Stored dataset items
##############################
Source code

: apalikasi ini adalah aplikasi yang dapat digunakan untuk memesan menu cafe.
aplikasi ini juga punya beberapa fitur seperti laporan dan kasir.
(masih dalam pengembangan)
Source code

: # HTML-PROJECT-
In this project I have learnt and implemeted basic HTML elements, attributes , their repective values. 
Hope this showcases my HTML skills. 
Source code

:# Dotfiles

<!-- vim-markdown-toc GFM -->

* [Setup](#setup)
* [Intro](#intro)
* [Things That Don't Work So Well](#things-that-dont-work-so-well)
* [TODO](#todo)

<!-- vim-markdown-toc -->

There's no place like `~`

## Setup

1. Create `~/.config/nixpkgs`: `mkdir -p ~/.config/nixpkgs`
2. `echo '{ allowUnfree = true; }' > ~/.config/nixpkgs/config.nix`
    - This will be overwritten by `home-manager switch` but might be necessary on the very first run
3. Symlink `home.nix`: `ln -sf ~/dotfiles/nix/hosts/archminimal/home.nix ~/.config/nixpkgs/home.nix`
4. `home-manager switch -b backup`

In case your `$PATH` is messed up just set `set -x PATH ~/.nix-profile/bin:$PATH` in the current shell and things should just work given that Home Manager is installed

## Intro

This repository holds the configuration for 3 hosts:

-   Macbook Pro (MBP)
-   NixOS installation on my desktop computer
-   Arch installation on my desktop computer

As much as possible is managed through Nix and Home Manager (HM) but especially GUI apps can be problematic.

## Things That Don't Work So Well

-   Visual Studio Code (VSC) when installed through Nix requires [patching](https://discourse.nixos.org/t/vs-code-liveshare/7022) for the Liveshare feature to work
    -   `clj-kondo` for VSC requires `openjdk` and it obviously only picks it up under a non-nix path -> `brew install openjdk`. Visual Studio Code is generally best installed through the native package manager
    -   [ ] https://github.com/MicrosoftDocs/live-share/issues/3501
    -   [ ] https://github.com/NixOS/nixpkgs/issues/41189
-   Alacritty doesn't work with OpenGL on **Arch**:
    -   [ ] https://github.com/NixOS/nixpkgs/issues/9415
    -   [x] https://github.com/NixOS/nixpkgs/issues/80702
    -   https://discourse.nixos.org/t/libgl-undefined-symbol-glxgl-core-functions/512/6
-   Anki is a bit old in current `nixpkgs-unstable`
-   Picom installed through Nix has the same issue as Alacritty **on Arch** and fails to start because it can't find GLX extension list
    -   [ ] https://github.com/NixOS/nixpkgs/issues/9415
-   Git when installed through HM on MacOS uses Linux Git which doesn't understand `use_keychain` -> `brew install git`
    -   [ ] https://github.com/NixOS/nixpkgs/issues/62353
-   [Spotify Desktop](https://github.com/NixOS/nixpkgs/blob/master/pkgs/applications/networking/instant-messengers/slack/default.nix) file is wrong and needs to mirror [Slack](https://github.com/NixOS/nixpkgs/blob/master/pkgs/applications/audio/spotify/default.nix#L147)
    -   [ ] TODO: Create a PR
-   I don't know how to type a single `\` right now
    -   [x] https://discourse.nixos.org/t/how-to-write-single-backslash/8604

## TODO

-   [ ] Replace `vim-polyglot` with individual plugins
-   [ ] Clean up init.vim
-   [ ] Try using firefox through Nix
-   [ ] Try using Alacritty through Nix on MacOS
##############################
:: Aim of the exercise ::
The answer must consist solely of the lines from the first line of the data to the line holding "allowUnfree = true;", each given again exactly.

:: Reply to the task ::
Source code

: apalikasi ini adalah aplikasi yang dapat digunakan untuk memesan menu cafe.
aplikasi ini juga punya beberapa fitur seperti laporan dan kasir.
(masih dalam pengembangan)
Source code

: # HTML-PROJECT-
In this project I have learnt and implemeted basic HTML elements, attributes , their repective values. 
Hope this showcases my HTML skills. 
Source code

:# Dotfiles

<!-- vim-markdown-toc GFM -->

* [Setup](#setup)
* [Intro](#intro)
* [Things That Don't Work So Well](#things-that-dont-work-so-well)
* [TODO](#todo)

<!-- vim-markdown-toc -->

There's no place like `~`

## Setup

1. Create `~/.config/nixpkgs`: `mkdir -p ~/.config/nixpkgs`
2. `echo '{ allowUnfree = true; }' > ~/.config/nixpkgs/config.nix`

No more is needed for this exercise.